Link out to your partners. When forming a partnership, you can link out to other brands on your website. You might choose to add a link with the brand’s name on your top navigation or if they sell amazing products in a category you don’t you could link out to it. For example, Just Fab links out to ShoeDazzle, Fabletics, and Fabkids. While it’s possible they all share a similar owner, your partnership can still be presented this way.

Make sure you both sign a written contract for your partnership to ensure that the guidelines are followed. Whether you both need to post about your partner online a certain number times a week, send emails regularly, keep a link in the top navigation or other guidelines, get it in writing. If your partner doesn’t uphold their end of the contract, you can immediately end it. Make sure that you both know what the perks are for working together as partners. And make sure you get treated like a partner and not just a promoter.  

Help your partner out. A partnership isn’t just about taking it’s also about giving. If you want to continue your partnership for years to come, you should meet with your partner biweekly to discuss partnership promotion ideas. Whether you post on your social accounts for their sale or send an email out driving traffic back to their store, there are many marketing activities you can do to grow your audiences.

Partner with blogs. A blog partnership can help your brand grow its audience. When partnering with a brand, remember to treat them as a partner and provide value to them as well. They can include your products in their blog posts. You can promote their relevant content via email or other online properties, even if it’s not always featuring your products. Make sure that you both provide an equal amount of value to one another.

You can even create a brand around partnerships. For example, subscription boxes are a great way to partner with brands. Each month you provide your customers products they’ll love. While you could include your own products in your subscription box, you could also include other brand’s products as well. Cratejoy promotes subscription boxes. You could include your subscription box on the platform. Or you can reach out to subscription boxes to have your products included on theirs. You can even add a small flyer in some boxes offering a free gift with purchase if you don’t want to give your product away for free.
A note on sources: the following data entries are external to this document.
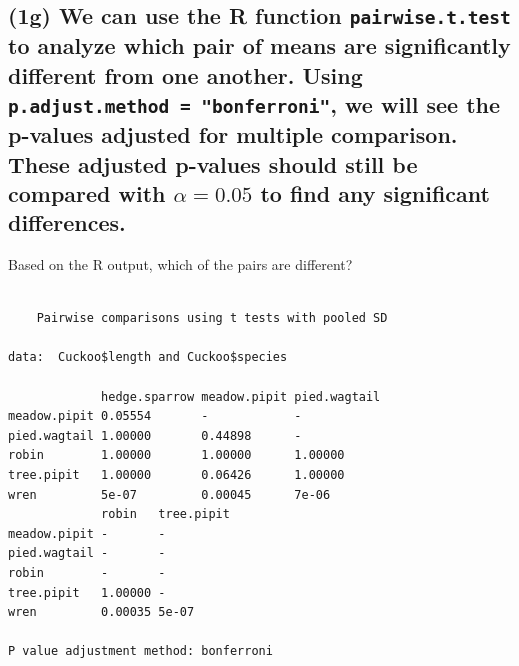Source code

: \documentclass[
]{book}
\newenvironment{Shaded}{\begin{snugshade}}{\end{snugshade}}
\newcommand{\AttributeTok}[1]{\textcolor[rgb]{0.77,0.63,0.00}{#1}}
\newcommand{\FunctionTok}[1]{\textcolor[rgb]{0.00,0.00,0.00}{#1}}
\newcommand{\NormalTok}[1]{#1}
\newcommand{\SpecialCharTok}[1]{\textcolor[rgb]{0.00,0.00,0.00}{#1}}
\newcommand{\StringTok}[1]{\textcolor[rgb]{0.31,0.60,0.02}{#1}}
\begin{document}
\hypertarget{g-we-can-use-the-r-function-pairwise.t.test-to-analyze-which-pair-of-means-are-significantly-different-from-one-another.-using-p.adjust.method-bonferroni-we-will-see-the-p-values-adjusted-for-multiple-comparison.-these-adjusted-p-values-should-still-be-compared-with-alpha-0.05-to-find-any-significant-differences.}{%
\subsection{\texorpdfstring{(1g) We can use the R function \texttt{pairwise.t.test} to analyze which pair of means are significantly different from one another. Using \texttt{p.adjust.method\ =\ "bonferroni"}, we will see the p-values adjusted for multiple comparison. These adjusted p-values should still be compared with \(\alpha = 0.05\) to find any significant differences.}{(1g) We can use the R function pairwise.t.test to analyze which pair of means are significantly different from one another. Using p.adjust.method = "bonferroni", we will see the p-values adjusted for multiple comparison. These adjusted p-values should still be compared with \textbackslash alpha = 0.05 to find any significant differences.}}\label{g-we-can-use-the-r-function-pairwise.t.test-to-analyze-which-pair-of-means-are-significantly-different-from-one-another.-using-p.adjust.method-bonferroni-we-will-see-the-p-values-adjusted-for-multiple-comparison.-these-adjusted-p-values-should-still-be-compared-with-alpha-0.05-to-find-any-significant-differences.}}

Based on the R output, which of the pairs are different?

\begin{Shaded}
\end{Shaded}

\begin{verbatim}

    Pairwise comparisons using t tests with pooled SD 

data:  Cuckoo$length and Cuckoo$species 

             hedge.sparrow meadow.pipit pied.wagtail
meadow.pipit 0.05554       -            -           
pied.wagtail 1.00000       0.44898      -           
robin        1.00000       1.00000      1.00000     
tree.pipit   1.00000       0.06426      1.00000     
wren         5e-07         0.00045      7e-06       
             robin   tree.pipit
meadow.pipit -       -         
pied.wagtail -       -         
robin        -       -         
tree.pipit   1.00000 -         
wren         0.00035 5e-07     

P value adjustment method: bonferroni 
\end{verbatim}
\end{document}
Create content together. Not all partnerships are about selling products. For example, if your brand is raising money for cancer research, you can partner with another brand to create content in support of your cause. You might choose to create a short online course on how to prevent cancer and use the money for the course to donate to charity. See our corporate social responsibility section to learn more about how your brand can give back.

Ask your customers which brands they love. After you’ve figured out brands they love, you can reach out to that brand regarding a partnership. Aim to find a partner who has a similar number of followers as your brand’s page. Has their brand partnered or collaborated with other brands before? Build a relationship with the brand first. You might do this by responding to their posts on social media or linking out to their content occasionally. After about a month, you could contact them regarding a partnership.

What can your partnership entail? Social media posts, adding their flyer to your customer’s packages, links to one another’s websites, links via email, public relations partnerships, creating a product together, sponsorships, affiliate links, content creation and more.


Partnership Marketing Resources:

Co-Marketing Agreement by Association of Corporate Counsel is a sample 7 page document that you can use to create your agreement. Be sure to read the document carefully. Remove or include sections to the agreement as needed to cover the specific details that make the most sense for your and your partner’s brands.

Shopify’s Co-Marketing: How to Reach More Customers with Strategic Partnerships discusses the benefits of partnership marketing. It also guides you through the steps of how to find and create the right type of partners. They even include an email template you can use to reach out to potential brands for comarketing opportunities.